#### [Work task]
For each entry below, copy the text exactly and leave out any picture.

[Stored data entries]
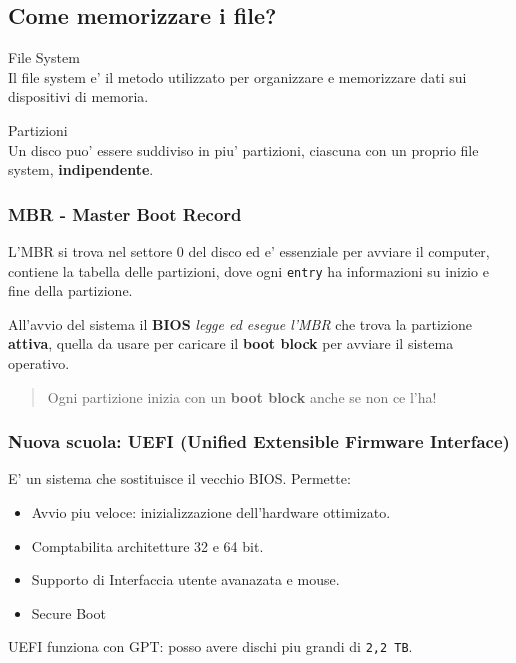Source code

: \subsection{Come memorizzare i file?}
\begin{definition} File System \\
    Il file system e' il metodo utilizzato per organizzare e memorizzare dati sui dispositivi di memoria.
\end{definition}

\begin{definition} Partizioni \\
    Un disco puo' essere suddiviso in piu' partizioni, ciascuna con un proprio file system, \textbf{indipendente}.    
\end{definition}

\subsubsection{MBR - Master Boot Record}
L'MBR si trova nel settore 0 del disco ed e' essenziale per avviare il computer, contiene
la tabella delle partizioni, dove ogni \texttt{entry} ha informazioni su inizio e fine della partizione.

All'avvio del sistema il \textbf{BIOS} \textit{legge ed esegue l'MBR} che trova la partizione \textbf{attiva}, quella da usare per caricare il \textbf{boot block}
per avviare il sistema operativo.

\begin{quote}
    Ogni partizione inizia con un \textbf{boot block} anche se non ce l'ha!
\end{quote}

\subsubsection{Nuova scuola: UEFI (Unified Extensible Firmware Interface)}
E' un sistema che sostituisce il vecchio BIOS. Permette:
\begin{itemize}
    \item Avvio piu veloce: inizializzazione dell'hardware ottimizato.
    \item Comptabilita architetture 32 e 64 bit.
    \item Supporto di Interfaccia utente avanazata e mouse.
    \item Secure Boot
\end{itemize}

UEFI funziona con GPT: posso avere dischi piu grandi di \texttt{2,2 TB}.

#### [Result for this exercise]
Source code

: \subsection{Come memorizzare i file?}
\begin{definition} File System \\
    Il file system e' il metodo utilizzato per organizzare e memorizzare dati sui dispositivi di memoria.
\end{definition}

\begin{definition} Partizioni \\
    Un disco puo' essere suddiviso in piu' partizioni, ciascuna con un proprio file system, \textbf{indipendente}.    
\end{definition}

\subsubsection{MBR - Master Boot Record}
L'MBR si trova nel settore 0 del disco ed e' essenziale per avviare il computer, contiene
la tabella delle partizioni, dove ogni \texttt{entry} ha informazioni su inizio e fine della partizione.

All'avvio del sistema il \textbf{BIOS} \textit{legge ed esegue l'MBR} che trova la partizione \textbf{attiva}, quella da usare per caricare il \textbf{boot block}
per avviare il sistema operativo.

\begin{quote}
    Ogni partizione inizia con un \textbf{boot block} anche se non ce l'ha!
\end{quote}

\subsubsection{Nuova scuola: UEFI (Unified Extensible Firmware Interface)}
E' un sistema che sostituisce il vecchio BIOS. Permette:
\begin{itemize}
    \item Avvio piu veloce: inizializzazione dell'hardware ottimizato.
    \item Comptabilita architetture 32 e 64 bit.
    \item Supporto di Interfaccia utente avanazata e mouse.
    \item Secure Boot
\end{itemize}

UEFI funziona con GPT: posso avere dischi piu grandi di \texttt{2,2 TB}.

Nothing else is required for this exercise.